Traubenernte 2017: wie war es?

nachrichten

Traubenernte 2017: wie war es?

Klimaereignisse wie Fröste und heftige Hagelstürme im späten Frühjahr, gefolgt von Hitzewellen und einem trockenen Sommer beeinflussten unsere Weinproduktion. Das Ergebnis war eine der kleinsten Ernte in den letzten 60 Jahren (-40% Produktion), aber mit einem überraschend guten Qualitätsniveau.

Klimaereignisse wie Fröste und heftige Hagelstürme im späten Frühjahr, gefolgt von Hitzewellen und einem trockenen Sommer beeinflussten unsere Weinproduktion. Das Ergebnis war eine der kleinsten Ernte in den letzten 60 Jahren (-40% Produktion), aber mit einem überraschend guten Qualitätsniveau.

Das Jahr 2017 verzeichnet eine der niedrigsten Erträge aller Zeiten (der zweit Tiefste seit der Kriegszeit bis heute) einen 40%-igen Einbruch der Durchschnittswerte.

Wie in den letzte Jahren, war auch dieses Jahr sehr heiß mit wenig Niederschlägen, mit signifikanten Einflüssen auf die Traubenreifung.
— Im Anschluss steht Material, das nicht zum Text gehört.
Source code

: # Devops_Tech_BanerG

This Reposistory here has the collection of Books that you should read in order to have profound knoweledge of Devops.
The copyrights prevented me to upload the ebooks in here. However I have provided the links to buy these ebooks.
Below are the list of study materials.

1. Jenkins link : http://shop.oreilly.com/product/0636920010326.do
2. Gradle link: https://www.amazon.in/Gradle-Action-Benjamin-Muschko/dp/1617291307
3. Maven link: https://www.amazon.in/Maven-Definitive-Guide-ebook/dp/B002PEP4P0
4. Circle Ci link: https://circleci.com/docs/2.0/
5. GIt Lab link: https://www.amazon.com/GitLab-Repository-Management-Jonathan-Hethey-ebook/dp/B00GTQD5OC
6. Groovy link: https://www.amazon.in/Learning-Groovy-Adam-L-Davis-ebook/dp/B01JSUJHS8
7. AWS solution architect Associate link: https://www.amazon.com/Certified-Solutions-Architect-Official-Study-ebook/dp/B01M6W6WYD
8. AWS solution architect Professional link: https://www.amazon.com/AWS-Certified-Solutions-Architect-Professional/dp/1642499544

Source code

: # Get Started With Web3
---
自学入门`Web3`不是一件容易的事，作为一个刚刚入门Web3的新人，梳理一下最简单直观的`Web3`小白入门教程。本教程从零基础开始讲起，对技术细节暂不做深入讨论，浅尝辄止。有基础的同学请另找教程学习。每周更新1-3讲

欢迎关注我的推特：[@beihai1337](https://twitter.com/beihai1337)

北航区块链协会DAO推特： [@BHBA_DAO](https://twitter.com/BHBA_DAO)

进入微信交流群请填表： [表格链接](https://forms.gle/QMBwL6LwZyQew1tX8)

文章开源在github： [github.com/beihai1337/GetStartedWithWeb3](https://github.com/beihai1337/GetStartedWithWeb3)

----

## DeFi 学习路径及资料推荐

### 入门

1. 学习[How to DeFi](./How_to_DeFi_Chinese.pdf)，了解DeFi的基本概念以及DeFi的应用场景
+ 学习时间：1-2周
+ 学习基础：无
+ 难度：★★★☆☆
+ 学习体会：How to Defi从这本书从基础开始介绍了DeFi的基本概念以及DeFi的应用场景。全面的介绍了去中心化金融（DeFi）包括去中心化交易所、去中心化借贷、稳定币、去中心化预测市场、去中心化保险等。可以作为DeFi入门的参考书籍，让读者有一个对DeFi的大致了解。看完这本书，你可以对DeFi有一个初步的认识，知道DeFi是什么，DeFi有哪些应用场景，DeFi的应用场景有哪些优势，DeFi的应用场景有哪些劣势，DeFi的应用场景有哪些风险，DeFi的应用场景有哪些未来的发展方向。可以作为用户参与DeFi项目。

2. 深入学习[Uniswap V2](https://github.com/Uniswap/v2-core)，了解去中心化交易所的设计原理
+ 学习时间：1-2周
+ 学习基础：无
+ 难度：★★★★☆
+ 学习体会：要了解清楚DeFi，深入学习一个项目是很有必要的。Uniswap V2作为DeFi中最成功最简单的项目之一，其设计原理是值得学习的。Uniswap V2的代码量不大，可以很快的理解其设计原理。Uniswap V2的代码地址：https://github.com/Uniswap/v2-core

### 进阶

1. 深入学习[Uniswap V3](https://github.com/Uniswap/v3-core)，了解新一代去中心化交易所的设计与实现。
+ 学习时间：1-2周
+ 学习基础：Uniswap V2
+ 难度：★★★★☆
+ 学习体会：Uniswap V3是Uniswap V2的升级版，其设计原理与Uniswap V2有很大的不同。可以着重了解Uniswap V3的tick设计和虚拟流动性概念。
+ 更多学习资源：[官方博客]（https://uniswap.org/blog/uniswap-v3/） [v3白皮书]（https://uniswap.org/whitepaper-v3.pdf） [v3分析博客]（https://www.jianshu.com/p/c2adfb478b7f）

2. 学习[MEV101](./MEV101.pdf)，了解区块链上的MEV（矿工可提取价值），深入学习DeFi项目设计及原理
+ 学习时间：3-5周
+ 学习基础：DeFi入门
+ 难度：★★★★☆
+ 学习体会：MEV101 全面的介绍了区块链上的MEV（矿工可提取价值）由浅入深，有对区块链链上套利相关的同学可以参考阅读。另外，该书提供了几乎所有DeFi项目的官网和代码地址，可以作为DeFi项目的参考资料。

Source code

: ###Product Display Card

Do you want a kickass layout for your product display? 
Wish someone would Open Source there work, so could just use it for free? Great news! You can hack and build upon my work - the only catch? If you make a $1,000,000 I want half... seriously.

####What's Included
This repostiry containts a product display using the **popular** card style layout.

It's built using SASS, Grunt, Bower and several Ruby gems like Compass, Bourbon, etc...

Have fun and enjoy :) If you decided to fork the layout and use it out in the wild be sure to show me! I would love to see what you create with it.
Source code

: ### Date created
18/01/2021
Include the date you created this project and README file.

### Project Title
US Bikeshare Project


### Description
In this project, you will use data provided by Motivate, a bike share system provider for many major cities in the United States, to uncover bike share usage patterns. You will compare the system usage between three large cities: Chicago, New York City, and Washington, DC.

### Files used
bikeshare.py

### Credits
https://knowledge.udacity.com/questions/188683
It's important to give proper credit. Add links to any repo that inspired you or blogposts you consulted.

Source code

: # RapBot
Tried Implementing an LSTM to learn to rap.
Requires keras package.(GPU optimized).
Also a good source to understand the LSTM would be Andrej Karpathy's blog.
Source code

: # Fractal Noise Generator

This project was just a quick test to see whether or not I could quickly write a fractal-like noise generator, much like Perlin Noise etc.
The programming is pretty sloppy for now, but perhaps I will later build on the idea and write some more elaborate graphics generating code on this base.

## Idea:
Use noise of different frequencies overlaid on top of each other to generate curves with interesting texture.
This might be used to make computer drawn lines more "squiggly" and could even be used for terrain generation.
Für einige Weinberge im Besonderen, die Schäden der Hagelkörner im Spätfrühling sind sehr kompromittierend, in unserem Fall, der Dolcetto d’Alba San Cristoforo wird dieses Jahr nicht in die Flasche abgefüllt, da wir weniger als 85% geerntet haben.

 

Der Einfluss des Klimawandel auf die Ernte

Das Jahr hat mit einem milden Winter angefangen mit deutlich wenig Schnee, im Frühling haben einige Regenfälle und die milden Temperaturen zur Frühreifen der Weinstöcke geführt. Trotz einiger plötzlicher Temperaturwechsel zwischen April und Mai, mit Frost und Hagel, hat sich die Situation im Sommer beruhigt und pflanzenschutzrechtliche Bedingungen für die Weinbergentwickung gewährleistet.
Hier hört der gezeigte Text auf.